Booster-Bügel, rote Beläge und eine gute Felge machen die HS22 bei Trockenheit fast unschlagbar.

Die für heutige Sehgewohnheiten filigrane Optik setzt sich konsequent in schmal bereiften Laufrädern, schlankem Cockpit und Sattelstütze, vom Mini-Scheinwerfer bis zu den dünnen Stahlrohren des Tubus-Trägers fort. Nicht einmal 14 Kilo wiegt das T-700, auch ein Verdienst der teuren, sortenreinen XT-Komponenten und der leichten Magura HS22-Felgenbremse. Die hat die Fahrradmanufaktur noch einmal sinnvoll getunt: Booster-Bügel verhindern, dass Bremskraft der extragriffigen, roten Beläge in Rahmenverwindung verpufft. Damit liegt die HS22 fast auf dem Level einer guten Disc! Mit der XT-Schaltung braucht man selbst Berge nicht zu scheuen, die 35er-Reifen limitieren allerdings auf feste Fahrbahnoberflächen.

Stahl als Werkstoff ist so stabil, dass man auf ein Wechselschaltauge getrost verzichten kann.
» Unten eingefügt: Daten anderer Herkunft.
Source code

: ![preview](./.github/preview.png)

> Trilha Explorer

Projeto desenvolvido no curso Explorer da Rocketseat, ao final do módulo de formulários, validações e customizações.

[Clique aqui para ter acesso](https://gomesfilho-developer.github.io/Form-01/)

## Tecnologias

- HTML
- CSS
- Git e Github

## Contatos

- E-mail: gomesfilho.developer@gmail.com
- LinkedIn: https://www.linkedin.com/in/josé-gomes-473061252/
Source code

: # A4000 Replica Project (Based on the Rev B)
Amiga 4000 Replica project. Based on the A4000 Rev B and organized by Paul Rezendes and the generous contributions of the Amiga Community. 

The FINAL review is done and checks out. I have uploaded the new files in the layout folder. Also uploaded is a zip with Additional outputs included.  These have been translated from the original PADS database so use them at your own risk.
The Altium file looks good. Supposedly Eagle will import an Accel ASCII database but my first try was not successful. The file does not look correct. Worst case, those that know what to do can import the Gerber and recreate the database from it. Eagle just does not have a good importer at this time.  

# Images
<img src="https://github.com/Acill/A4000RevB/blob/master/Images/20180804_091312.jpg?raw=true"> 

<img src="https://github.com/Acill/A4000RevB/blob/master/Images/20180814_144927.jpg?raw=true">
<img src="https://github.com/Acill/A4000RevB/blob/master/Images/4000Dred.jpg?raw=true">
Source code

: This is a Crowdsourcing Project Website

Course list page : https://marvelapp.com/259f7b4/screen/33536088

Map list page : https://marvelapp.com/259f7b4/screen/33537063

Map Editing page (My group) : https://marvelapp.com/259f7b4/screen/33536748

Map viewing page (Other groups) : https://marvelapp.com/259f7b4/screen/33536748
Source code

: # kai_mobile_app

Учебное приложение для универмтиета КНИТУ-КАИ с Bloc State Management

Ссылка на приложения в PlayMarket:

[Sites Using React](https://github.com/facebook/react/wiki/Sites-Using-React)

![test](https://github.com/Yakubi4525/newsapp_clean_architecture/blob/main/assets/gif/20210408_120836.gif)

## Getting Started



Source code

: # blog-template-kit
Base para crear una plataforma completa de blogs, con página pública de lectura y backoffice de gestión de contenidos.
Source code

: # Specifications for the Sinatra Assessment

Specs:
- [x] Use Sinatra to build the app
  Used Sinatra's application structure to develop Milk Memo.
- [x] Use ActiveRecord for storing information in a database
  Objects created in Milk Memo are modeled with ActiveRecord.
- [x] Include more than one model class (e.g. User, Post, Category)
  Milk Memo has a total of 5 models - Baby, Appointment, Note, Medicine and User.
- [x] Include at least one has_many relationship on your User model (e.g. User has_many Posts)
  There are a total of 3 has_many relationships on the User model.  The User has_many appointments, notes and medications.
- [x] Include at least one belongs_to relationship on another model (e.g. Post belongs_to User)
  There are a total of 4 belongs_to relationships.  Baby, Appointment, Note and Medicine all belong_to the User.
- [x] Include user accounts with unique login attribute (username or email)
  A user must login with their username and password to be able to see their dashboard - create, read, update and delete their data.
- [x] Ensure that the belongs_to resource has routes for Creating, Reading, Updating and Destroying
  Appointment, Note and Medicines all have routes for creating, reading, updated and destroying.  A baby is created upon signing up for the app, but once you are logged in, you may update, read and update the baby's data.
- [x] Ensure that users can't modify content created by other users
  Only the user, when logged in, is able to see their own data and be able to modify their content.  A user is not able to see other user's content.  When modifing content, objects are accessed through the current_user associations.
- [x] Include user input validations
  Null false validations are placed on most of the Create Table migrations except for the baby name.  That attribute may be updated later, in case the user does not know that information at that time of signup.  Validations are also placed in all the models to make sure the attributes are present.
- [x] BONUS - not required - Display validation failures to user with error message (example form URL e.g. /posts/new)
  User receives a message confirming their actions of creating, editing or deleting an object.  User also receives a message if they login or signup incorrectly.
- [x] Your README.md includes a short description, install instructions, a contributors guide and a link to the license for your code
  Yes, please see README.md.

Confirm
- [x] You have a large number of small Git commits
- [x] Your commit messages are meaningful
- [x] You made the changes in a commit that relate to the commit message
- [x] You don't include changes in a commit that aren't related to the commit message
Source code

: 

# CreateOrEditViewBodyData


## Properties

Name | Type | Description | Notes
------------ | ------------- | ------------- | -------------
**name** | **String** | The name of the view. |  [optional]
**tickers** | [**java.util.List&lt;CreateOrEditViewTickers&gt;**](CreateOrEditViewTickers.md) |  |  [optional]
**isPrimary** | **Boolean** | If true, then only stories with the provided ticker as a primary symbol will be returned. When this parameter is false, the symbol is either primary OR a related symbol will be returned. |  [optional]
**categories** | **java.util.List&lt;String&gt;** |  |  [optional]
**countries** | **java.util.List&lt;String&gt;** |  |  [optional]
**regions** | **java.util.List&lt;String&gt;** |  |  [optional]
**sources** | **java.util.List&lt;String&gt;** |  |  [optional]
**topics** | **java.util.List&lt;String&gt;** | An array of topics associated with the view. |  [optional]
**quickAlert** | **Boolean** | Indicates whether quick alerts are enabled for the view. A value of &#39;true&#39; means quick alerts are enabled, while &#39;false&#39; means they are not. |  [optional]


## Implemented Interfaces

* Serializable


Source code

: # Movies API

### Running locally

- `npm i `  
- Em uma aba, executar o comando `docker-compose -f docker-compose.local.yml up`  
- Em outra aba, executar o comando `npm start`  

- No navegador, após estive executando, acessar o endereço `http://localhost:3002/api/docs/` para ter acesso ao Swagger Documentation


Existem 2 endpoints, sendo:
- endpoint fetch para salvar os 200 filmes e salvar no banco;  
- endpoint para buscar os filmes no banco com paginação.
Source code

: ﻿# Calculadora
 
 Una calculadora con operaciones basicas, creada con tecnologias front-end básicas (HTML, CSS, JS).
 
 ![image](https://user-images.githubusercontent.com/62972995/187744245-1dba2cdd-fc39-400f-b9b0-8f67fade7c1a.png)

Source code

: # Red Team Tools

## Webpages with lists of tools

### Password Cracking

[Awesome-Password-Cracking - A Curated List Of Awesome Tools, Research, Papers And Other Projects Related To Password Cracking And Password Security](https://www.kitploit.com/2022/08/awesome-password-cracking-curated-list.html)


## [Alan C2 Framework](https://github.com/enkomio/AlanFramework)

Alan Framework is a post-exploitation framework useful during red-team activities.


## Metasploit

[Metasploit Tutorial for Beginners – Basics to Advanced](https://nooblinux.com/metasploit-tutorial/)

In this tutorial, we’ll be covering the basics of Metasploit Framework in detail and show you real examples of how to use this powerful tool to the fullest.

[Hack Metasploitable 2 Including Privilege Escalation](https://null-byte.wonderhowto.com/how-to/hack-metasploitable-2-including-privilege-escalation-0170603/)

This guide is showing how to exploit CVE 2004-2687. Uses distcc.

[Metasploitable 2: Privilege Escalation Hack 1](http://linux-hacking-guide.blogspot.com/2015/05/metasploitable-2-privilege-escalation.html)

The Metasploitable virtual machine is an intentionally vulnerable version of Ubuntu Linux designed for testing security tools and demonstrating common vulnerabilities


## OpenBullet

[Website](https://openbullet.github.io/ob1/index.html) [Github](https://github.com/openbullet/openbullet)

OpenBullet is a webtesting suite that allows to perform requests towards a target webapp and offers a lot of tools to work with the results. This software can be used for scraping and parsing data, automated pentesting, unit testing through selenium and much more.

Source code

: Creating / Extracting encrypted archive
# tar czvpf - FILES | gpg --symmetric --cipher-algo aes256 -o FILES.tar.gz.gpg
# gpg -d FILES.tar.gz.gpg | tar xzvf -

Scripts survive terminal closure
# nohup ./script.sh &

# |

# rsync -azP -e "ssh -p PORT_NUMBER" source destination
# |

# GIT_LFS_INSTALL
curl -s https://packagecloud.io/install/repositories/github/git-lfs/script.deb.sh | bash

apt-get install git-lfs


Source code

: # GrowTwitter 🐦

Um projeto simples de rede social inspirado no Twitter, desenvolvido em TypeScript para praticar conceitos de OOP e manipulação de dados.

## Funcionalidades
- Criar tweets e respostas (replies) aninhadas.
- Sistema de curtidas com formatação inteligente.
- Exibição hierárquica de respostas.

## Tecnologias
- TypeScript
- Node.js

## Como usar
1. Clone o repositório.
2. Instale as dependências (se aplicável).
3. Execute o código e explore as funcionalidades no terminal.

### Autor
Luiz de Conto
Auf Schotter und Kies verlieren sie an Spurführung. Riser-Lenker und steiler Vorbau hieven das Cockpit auf Sattel-Höhe, abwärts bleiben drei Spacer Spielraum, um sportlicher zu sitzen. Das T-700 vereint Nachhaltigkeit, Solidität und eine Portion Spritzigkeit, die echten Fahrspaß generieren. Auch hier stören Lichtkabel in Kabelbindern die Taschenhaken an der Trägerstrebe.

Plus:

  • Praktisch, funktional, ästhetisch – und leicht!

Minus:

  • Schmale Reifen schränken ein auf Asphalt und gute Böden;
  • nur Klemm-Parkstütze

Die Modellgeschichte:

In den ersten beiden Fahrradmanufaktur-Modellen "Das Rad" und "Das ATB" steckte bereits 1987 das heutige T-700. Damals waren engagierte Radler dankbar für die langlebigen, soliden Räder aus der selbstverwalteten Fabrik in Oldenburg: Es gab kaum gute Qualität am Alltags- und Tourenrad zu kaufen, die VSF-Modelle wurden aus dem Stand zu Bestsellern. Nachhaltigkeit bei hoher Qualität und eine definitiv nicht vorhandene Trend-Hörigkeit sorgen noch heute für eine treue Kund- und Händlerschaft.

Alle Klassiker-Modelle im Überblick: Hier geht’s zum Test "Die Unsterblichen"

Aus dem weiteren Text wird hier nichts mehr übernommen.